A dedicated panel on “Toward Collective Action: Safe & Trusted AI in Africa” featured African thought leaders like Amb. Philip Thigo, Dr. Chinasa T. Okolo, Dr. Kola Ijasan, Prof. Jonathan Shock, and Mark Gaffley. Thigo emphasized that “unsafe AI is not only a technical failure—it’s when systems extract African data and concentrate value elsewhere,” warning against digital neo-colonialism and advocating for national safety nodes, regional benchmarks, and procurement standards.

These discussions aligned with broader calls for South-South coalitions, positioning Africa as an active innovator rather than a passive consumer of AI technologies. As Marine Collins Ragnet, AI Lead at NYU’s Peace Research and Education Program, noted in a related summit interview: “It’s incredible to see the approach that India has taken to become sovereign in its AI development… India really sits at a very interesting position as a broker between the Global South and the Global North.”

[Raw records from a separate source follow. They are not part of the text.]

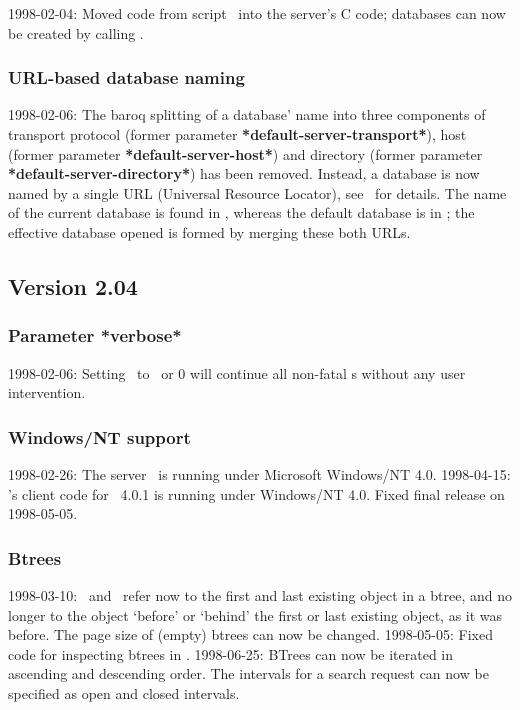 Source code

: 1998-02-04: Moved code from script \ into the
server's C code; databases can now be created by calling
.

\subsubsection{URL-based database naming}

1998-02-06: The baroq splitting of a database' name into three
components of transport protocol (former parameter
\textbf{*default-server-transport*}), host (former parameter
\textbf{*default-server-host*}) and directory (former parameter
\textbf{*default-server-directory*}) has been removed. Instead, a
database is now named by a single URL (Universal Resource Locator),
see \ for details. The name of the current database is
found in , whereas the default database is in
; the effective database opened is
formed by merging these both URLs.

\subsection{Version 2.04}

\subsubsection{Parameter *verbose*}

1998-02-06: Setting \ to \lispnil\ or 0 will continue
all non-fatal s without any user intervention.

\subsubsection{Windows/NT support}

1998-02-26: The server \ is running under Microsoft
Windows/NT 4.0.  1998-04-15: \plobwoexcl's client code for \lwcl\ 
4.0.1 is running under Windows/NT 4.0. Fixed final release on
1998-05-05.

\subsubsection{Btrees}

1998-03-10: \ and \ 
refer now to the first and last existing object in a btree, and no
longer to the object `before' or `behind' the first or last
existing object, as it was before. The page size of (empty) btrees can
now be changed.  1998-05-05: Fixed code for inspecting btrees in
\lwcl.  1998-06-25: BTrees can now be iterated in ascending and
descending order. The intervals for a search request can now be
specified as open and closed intervals.

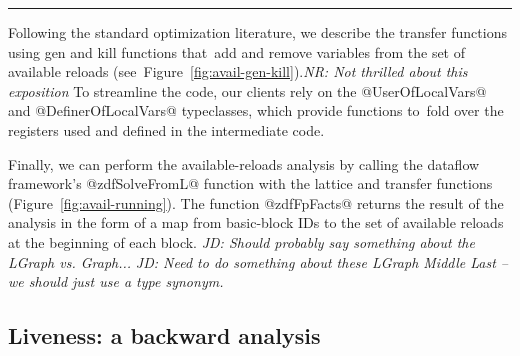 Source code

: \documentclass[blockstyle,preprint,nocopyrightspace]{sigplanconf}
\newcommand{\authornote}[1]{{\em #1}}
\newcommand{\norman}[1]{\authornote{NR: #1}}
\let\remark\norman
\newcommand{\john}[1]{\authornote{JD: #1}}
\newcommand\figref[1]{Figure~\ref{fig:#1}}
\begin{document}
\hrule

Following the standard optimization literature,
we describe the transfer functions using
gen and kill functions that~add and remove variables from the set of available reloads
(see~\figref{avail-gen-kill}).\remark{Not thrilled about this exposition}
To streamline the code, our clients rely on
the @UserOfLocalVars@ and @DefinerOfLocalVars@ typeclasses,
which provide functions to~fold over the registers used and defined
in the intermediate code.


Finally, we can perform the available-reloads analysis by calling
the dataflow framework's @zdfSolveFromL@ function
with the lattice and transfer functions
(\figref{avail-running}).
The function @zdfFpFacts@ returns the result of the analysis
in the form of a map from basic-block IDs to the set of available reloads
at the beginning of each block.
\john{Should probably say something about the LGraph vs. Graph...}
\john{Need to do something about these LGraph Middle Last -- we should
  just use a type synonym.}






\subsection{Liveness: a backward analysis} 
\end{document}

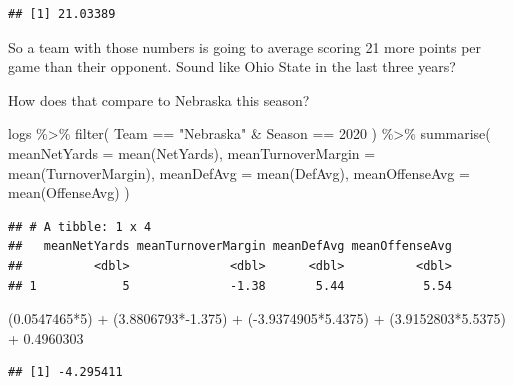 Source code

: \documentclass[
]{book}
\newenvironment{Shaded}{\begin{snugshade}}{\end{snugshade}}
\newcommand{\AttributeTok}[1]{\textcolor[rgb]{0.77,0.63,0.00}{#1}}
\newcommand{\DecValTok}[1]{\textcolor[rgb]{0.00,0.00,0.81}{#1}}
\newcommand{\FloatTok}[1]{\textcolor[rgb]{0.00,0.00,0.81}{#1}}
\newcommand{\FunctionTok}[1]{\textcolor[rgb]{0.00,0.00,0.00}{#1}}
\newcommand{\NormalTok}[1]{#1}
\newcommand{\SpecialCharTok}[1]{\textcolor[rgb]{0.00,0.00,0.00}{#1}}
\newcommand{\StringTok}[1]{\textcolor[rgb]{0.31,0.60,0.02}{#1}}
\begin{document}
\begin{verbatim}
## [1] 21.03389
\end{verbatim}

So a team with those numbers is going to average scoring 21 more points per game than their opponent. Sound like Ohio State in the last three years?

How does that compare to Nebraska this season?

\begin{Shaded}
\begin{Highlighting}[]
\NormalTok{logs }\SpecialCharTok{\%\textgreater{}\%} 
  \FunctionTok{filter}\NormalTok{(}
\NormalTok{    Team }\SpecialCharTok{==} \StringTok{"Nebraska"} \SpecialCharTok{\&}\NormalTok{ Season }\SpecialCharTok{==} \DecValTok{2020}
\NormalTok{    ) }\SpecialCharTok{\%\textgreater{}\%} 
  \FunctionTok{summarise}\NormalTok{(}
    \AttributeTok{meanNetYards =} \FunctionTok{mean}\NormalTok{(NetYards),}
    \AttributeTok{meanTurnoverMargin =} \FunctionTok{mean}\NormalTok{(TurnoverMargin),}
    \AttributeTok{meanDefAvg =} \FunctionTok{mean}\NormalTok{(DefAvg),}
    \AttributeTok{meanOffenseAvg =} \FunctionTok{mean}\NormalTok{(OffenseAvg)}
\NormalTok{  )}
\end{Highlighting}
\end{Shaded}

\begin{verbatim}
## # A tibble: 1 x 4
##   meanNetYards meanTurnoverMargin meanDefAvg meanOffenseAvg
##          <dbl>              <dbl>      <dbl>          <dbl>
## 1            5              -1.38       5.44           5.54
\end{verbatim}

\begin{Shaded}
\begin{Highlighting}[]
\NormalTok{(}\FloatTok{0.0547465}\SpecialCharTok{*}\DecValTok{5}\NormalTok{) }\SpecialCharTok{+}\NormalTok{ (}\FloatTok{3.8806793}\SpecialCharTok{*{-}}\FloatTok{1.375}\NormalTok{) }\SpecialCharTok{+}\NormalTok{ (}\SpecialCharTok{{-}}\FloatTok{3.9374905}\SpecialCharTok{*}\FloatTok{5.4375}\NormalTok{) }\SpecialCharTok{+}\NormalTok{ (}\FloatTok{3.9152803}\SpecialCharTok{*}\FloatTok{5.5375}\NormalTok{) }\SpecialCharTok{+} \FloatTok{0.4960303}
\end{Highlighting}
\end{Shaded}

\begin{verbatim}
## [1] -4.295411
\end{verbatim}
\end{document}

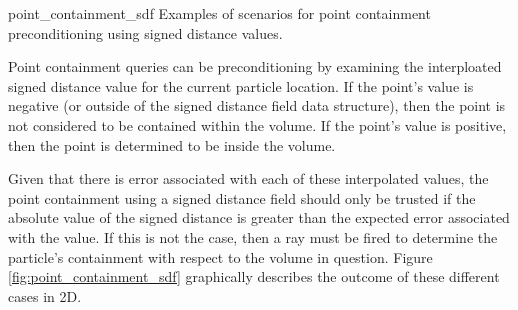               {point_containment_sdf}
              {Examples of scenarios for point containment preconditioning using signed distance values.}
              {
                Point containment queries can be preconditioning by examining
                the interploated signed distance value for the current particle
                location. If the point's value is negative (or outside of the
                signed distance field data structure), then the point is not
                considered to be contained within the volume. If the point's
                value is positive, then the point is determined to be inside the
                volume.

                Given that there is error associated with each of these
                interpolated values, the point containment using a signed
                distance field should only be trusted if the absolute value of
                the signed distance is greater than the expected error
                associated with the value. If this is not the case, then a ray
                must be fired to determine the particle's containment with
                respect to the volume in question. Figure
                \ref{fig:point_containment_sdf} graphically describes the
                outcome of these different cases in 2D.
              }


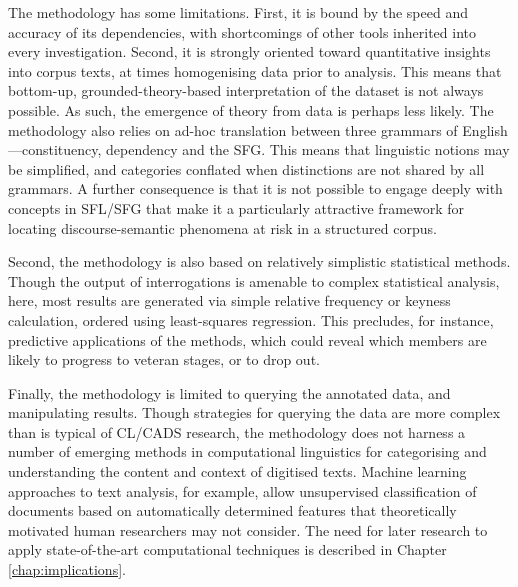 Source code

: The methodology has some limitations. First, it is bound by the speed and accuracy of its dependencies, with shortcomings of other tools inherited into every investigation. Second, it is strongly oriented toward quantitative insights into \gls{corpus} texts, at times homogenising data prior to analysis. This means that bottom\hyp{}up, grounded\hyp{}theory\hyp{}based interpretation of the dataset is not always possible. As such, the emergence of theory from data is perhaps less likely. The methodology also relies on ad\hyp{}hoc translation between three grammars of English---constituency, dependency and the \gls{SFG}. This means that linguistic notions may be simplified, and categories conflated when distinctions are not shared by all grammars. A further consequence is that it is not possible to engage deeply with concepts in \gls{SFL}\slash \gls{SFG} that make it a particularly attractive framework for locating \gls{discourse-semantic} phenomena at risk in a structured \gls{corpus}.

Second, the methodology is also based on relatively simplistic statistical methods. Though the output of interrogations is amenable to complex statistical analysis, here, most results are generated via simple relative frequency or keyness calculation, ordered using least\hyp{}squares regression. This precludes, for instance, predictive applications of the methods, which could reveal which members are likely to progress to veteran stages, or to drop out.

Finally, the methodology is limited to querying the annotated data, and manipulating results. Though strategies for querying the data are more complex than is typical of \gls{CL}\slash \gls{CADS} research, the methodology does not harness a number of emerging methods in computational linguistics for categorising and understanding the content and context of digitised texts. Machine learning approaches to text analysis, for example, allow unsupervised classification of documents based on automatically determined features that theoretically motivated human researchers may not consider. The need for later research to apply state\hyp{}of\hyp{}the\hyp{}art computational techniques is described in Chapter \ref{chap:implications}.




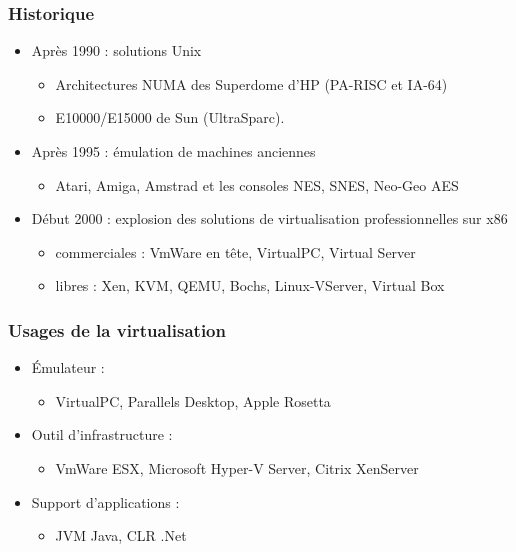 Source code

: \begin{frame}
\frametitle{Historique}
\begin{itemize}
\item <1>Après 1990 : solutions Unix
\begin{itemize}
\item Architectures NUMA des Superdome d'HP (PA-RISC et IA-64)
\item E10000/E15000 de Sun (UltraSparc).
\end{itemize}

\item <2>Après 1995 : émulation de machines anciennes
\begin{itemize}
\item Atari, Amiga, Amstrad et les consoles NES, SNES, Neo-Geo AES
\end{itemize}

\item <3>Début 2000 : explosion des solutions de virtualisation professionnelles sur x86
\begin{itemize}
\item commerciales : VmWare en tête, VirtualPC, Virtual Server
\item libres : Xen, KVM, QEMU, Bochs, Linux-VServer, Virtual Box
\end{itemize}
\end{itemize}

\end{frame}


\begin{frame}
\frametitle{Usages de la virtualisation}
\begin{itemize}

\item <1>Émulateur :
\begin{itemize}
\item VirtualPC, Parallels Desktop, Apple Rosetta
\end{itemize}

\item <2>Outil d'infrastructure :
\begin{itemize}
\item VmWare ESX, Microsoft Hyper-V Server, Citrix XenServer
\end{itemize}

\item <3>Support d'applications :
\begin{itemize}
\item JVM Java, CLR .Net
\end{itemize}

\end{itemize}
\end{frame}


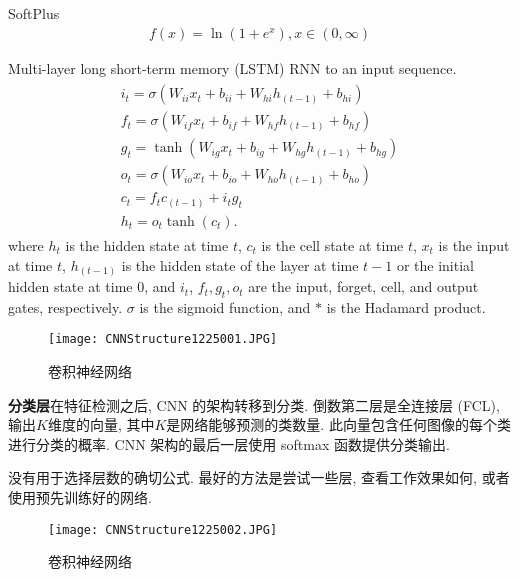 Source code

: SoftPlus \cite{glorot2011}
\begin{align}
  f(x)=\ln \left(1+e^{x}\right), x\in (0, \infty)
\end{align}

Multi-layer long short-term memory (LSTM) RNN to an input sequence.
\begin{align}
\begin{array}{l}
{i_{t}=\sigma\left(W_{i i} x_{t}+b_{i i}+W_{h i} h_{(t-1)}+b_{h i}\right)} \\
{f_{t}=\sigma\left(W_{i f} x_{t}+b_{i f}+W_{h f} h_{(t-1)}+b_{h f}\right)} \\
{g_{t}=\tanh \left(W_{i g} x_{t}+b_{i g}+W_{h g} h_{(t-1)}+b_{h g}\right)} \\
{o_{t}=\sigma\left(W_{i o} x_{t}+b_{i o}+W_{h o} h_{(t-1)}+b_{h o}\right)} \\
{c_{t}=f_{t}  c_{(t-1)}+i_{t}  g_{t}} \\
{h_{t}=o_{t}  \tanh \left(c_{t}\right)}.
\end{array}
\end{align}
where $h_t$ is the hidden state at time $t$, $c_t$ is the cell state at time $t$, $x_t$ is the input at time $t$, $h_{(t-1)}$ is the hidden state of the layer at time $t-1$ or the initial hidden state at time 0,
and $i_t$, $f_t, g_t, o_t$ are the input, forget, cell, and output gates, respectively. $\sigma$ is the sigmoid function, and $*$ is the Hadamard product.
\begin{figure}[H]
\centering
\texttt{[image: CNNStructure1225001.JPG]}
\caption{卷积神经网络}
\label{CNNStructure1225001}
\vspace{-0.4cm}
\end{figure}

\textbf{分类层}在特征检测之后, CNN 的架构转移到分类. 倒数第二层是全连接层 (FCL), 输出$K$维度的向量, 其中$K$是网络能够预测的类数量. 此向量包含任何图像的每个类进行分类的概率. CNN 架构的最后一层使用 softmax 函数提供分类输出.

没有用于选择层数的确切公式. 最好的方法是尝试一些层, 查看工作效果如何, 或者使用预先训练好的网络.
\begin{figure}[H]
\centering
\texttt{[image: CNNStructure1225002.JPG]}
\caption{卷积神经网络}
\label{CNNStructure1225002}
\vspace{-0.4cm}
\end{figure}

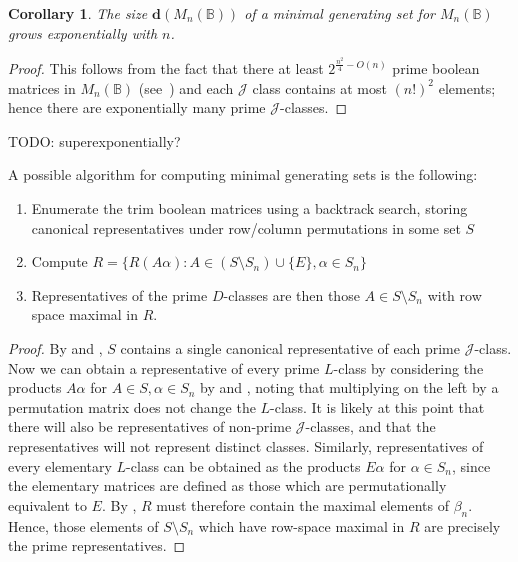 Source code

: \documentclass[11pt]{article}
\newtheorem{cor}[thm]{Corollary}
\numberwithin{equation}{section}
\newcommand{\set}[2]{\ensuremath{\{#1 : #2 \}}}
\newcommand{\B}{\mathbb{B}}
\newcommand{\Bn}{M_n(\B)}
\newcommand{\J}{\mathscr{J}}
\begin{document}
\begin{cor}
  The size $\mathbf{d}(\Bn)$ of a minimal generating set for $\Bn$ grows
  exponentially with $n$.
\end{cor}
\begin{proof}
  This follows from the fact that there at least $2^{\frac{n^2}{4} - O(n)}$
  prime boolean matrices in $\Bn$ (see~\cite[Theorem 2.4.1]{Kim1982aa}) and each
  $\J$ class contains at most $(n!)^2$ elements; hence there are exponentially
  many prime $\J$-classes.
\end{proof}
TODO: superexponentially?

A possible algorithm for computing minimal generating sets is the following:

\begin{enumerate}
  \item
    Enumerate the trim boolean matrices using a backtrack search, storing 
    canonical representatives under row/column permutations in some set $S$
  \item 
    Compute $R = \set{R(A\alpha)}{A \in (S\setminus S_n) \cup \{E\}, \alpha \in S_n}$
  \item 
    Representatives of the prime $D$-classes are then those $A \in S\setminus S_n$ 
    with row space maximal in $R$.
\end{enumerate}

\begin{proof}
  By  and ,
  $S$ contains a single canonical representative of each prime $\J$-class.  Now
  we can obtain a representative of every prime $L$-class by considering the
  products $A\alpha$ for $A \in S, \alpha \in S_n$ by
   and ,
  noting that multiplying on the left by a permutation matrix does not change
  the $L$-class. It is likely at this point that there will also be
  representatives of non-prime $\J$-classes, and that the representatives will
  not represent distinct classes. 
  Similarly, representatives of every elementary $L$-class can be obtained as the
  products $E\alpha$ for $\alpha \in S_n$, since the elementary matrices are
  defined as those which are permutationally equivalent to $E$.
  By , $R$ must therefore contain the maximal
  elements of $\beta_n$. Hence, those elements of $S \setminus S_n$ which have
  row-space maximal in $R$ are precisely the prime representatives. 
\end{proof}
\end{document}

Outcomes and Broader Implications

The symposium not only fostered collaborations but also fed into the summit’s policy outputs, including the Delhi Declaration on AI, which pledges equitable global access. By bringing together academics, policymakers, and industry, it underscored India’s ambition to lead AI standards while amplifying Global South voices.

For Africa, the event signals opportunities for partnerships in data infrastructure, talent development, and sector-specific AI applications. As the continent grapples with only 2% of global AI training data, initiatives like those discussed could accelerate sovereign AI ecosystems, from Rwanda’s national policy to Nigeria’s startup boom.

As the India AI Impact Summit wrapped up, the symposium’s legacy lies in its call to action: turning AI research into inclusive progress that benefits all of humanity, with the Global South at the forefront.